Abstract

Recurrent vulvovaginal candidiasis (RVVC) is one of the most prevalent fungal infections in humans, especially in developing countries; however, it is underestimated and regarded as an easy-to-treat condition. RVVC may be caused by dysbiosis of the microbiome and other host-, pathogen-, and antifungal drug-related factors. Although multiple studies on host-related factors affecting the outcome have been conducted, such studies on Candida-derived factors and their association with RVVC are lacking. Thus, fluconazole-tolerant (FLZT) isolates may cause fluconazole therapeutic failure (FTF), but this concept has not been assessed in the context of Candida-associated vaginitis. Iran is among the countries with the highest burden of RVVC; however, comprehensive studies detailing the clinical and microbiological features of this complication are scarce.
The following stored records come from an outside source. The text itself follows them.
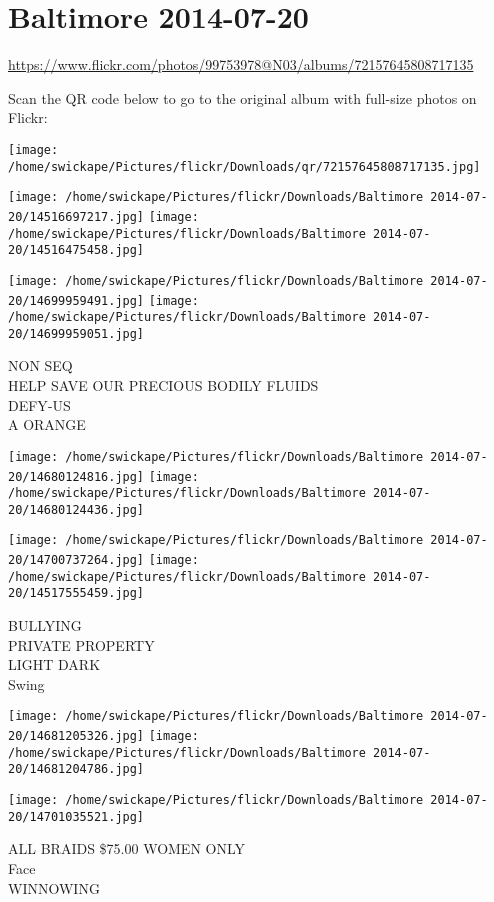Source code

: \documentclass[10pt,letterpaper]{article}
\title{}
\author{}
\date{}
\begin{document}
\section*{Baltimore 2014-07-20}

\url{https://www.flickr.com/photos/99753978@N03/albums/72157645808717135}

Scan the QR code below to go to the original album with full-size photos on Flickr:

\texttt{[image: /home/swickape/Pictures/flickr/Downloads/qr/72157645808717135.jpg]}
\pagebreak

\texttt{[image: /home/swickape/Pictures/flickr/Downloads/Baltimore 2014-07-20/14516697217.jpg]}
\texttt{[image: /home/swickape/Pictures/flickr/Downloads/Baltimore 2014-07-20/14516475458.jpg]}

\texttt{[image: /home/swickape/Pictures/flickr/Downloads/Baltimore 2014-07-20/14699959491.jpg]}
\texttt{[image: /home/swickape/Pictures/flickr/Downloads/Baltimore 2014-07-20/14699959051.jpg]}

NON SEQ\\
HELP SAVE OUR PRECIOUS BODILY FLUIDS\\
DEFY{-}US\\
A ORANGE
\pagebreak

\texttt{[image: /home/swickape/Pictures/flickr/Downloads/Baltimore 2014-07-20/14680124816.jpg]}
\texttt{[image: /home/swickape/Pictures/flickr/Downloads/Baltimore 2014-07-20/14680124436.jpg]}

\texttt{[image: /home/swickape/Pictures/flickr/Downloads/Baltimore 2014-07-20/14700737264.jpg]}
\texttt{[image: /home/swickape/Pictures/flickr/Downloads/Baltimore 2014-07-20/14517555459.jpg]}

BULLYING\\
PRIVATE PROPERTY\\
LIGHT DARK\\
Swing
\pagebreak

\texttt{[image: /home/swickape/Pictures/flickr/Downloads/Baltimore 2014-07-20/14681205326.jpg]}
\texttt{[image: /home/swickape/Pictures/flickr/Downloads/Baltimore 2014-07-20/14681204786.jpg]}

\texttt{[image: /home/swickape/Pictures/flickr/Downloads/Baltimore 2014-07-20/14701035521.jpg]}

ALL BRAIDS \$75.00 WOMEN ONLY\\
Face\\
WINNOWING
\pagebreak
\end{document}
Therefore, we conducted a 1-year prospective study with the aim to determine the RVVC burden among women referred to a gynecology hospital in Tehran, the association of the previous exposure to clotrimazole and fluconazole with the emergence of FLZT and fluconazole-resistant (FLZR) Candida isolates, and the relevance of these phenotypes to FTF. The results indicated that about 53% of the patients (43/81) experienced RVVC. Candida albicans and C. glabrata constituted approximately 90% of the yeast isolates (72 patients). Except for one FLZT C. tropicalis isolate, FLZR and FLZT phenotypes were detected exclusively in patients with RVVC; among them, 27.9% (12/43) harbored FLZR strains. C. albicans constituted 81.2% of FLZR (13/16) and 100% of the FLZT (13/13) isolates, respectively, and both phenotypes were likely responsible for FTF, which was also observed among patients with RVVC infected with fluconazole-susceptible isolates. Thus, FTF could be due to host-, drug-, and pathogen-related characteristics. Our study indicates that FLZT and FLZR isolates may arise following the exposure to over-the-counter (OTC) topical azole (clotrimazole) and that both phenotypes can cause FTF. Therefore, the widespread use of OTC azoles can influence fluconazole therapeutic success, highlighting the necessity of controlling the use of weak topical antifungals among Iranian women.

Highlights

  • Fungi are major components of the human microbiome (Rolling et al, 2020) and are associated with approximately 1.7 billion superficial fungal infections (SFIs) and 1.5 million deaths due to invasive fungal infections (IFIs) (Brown et al, 2012)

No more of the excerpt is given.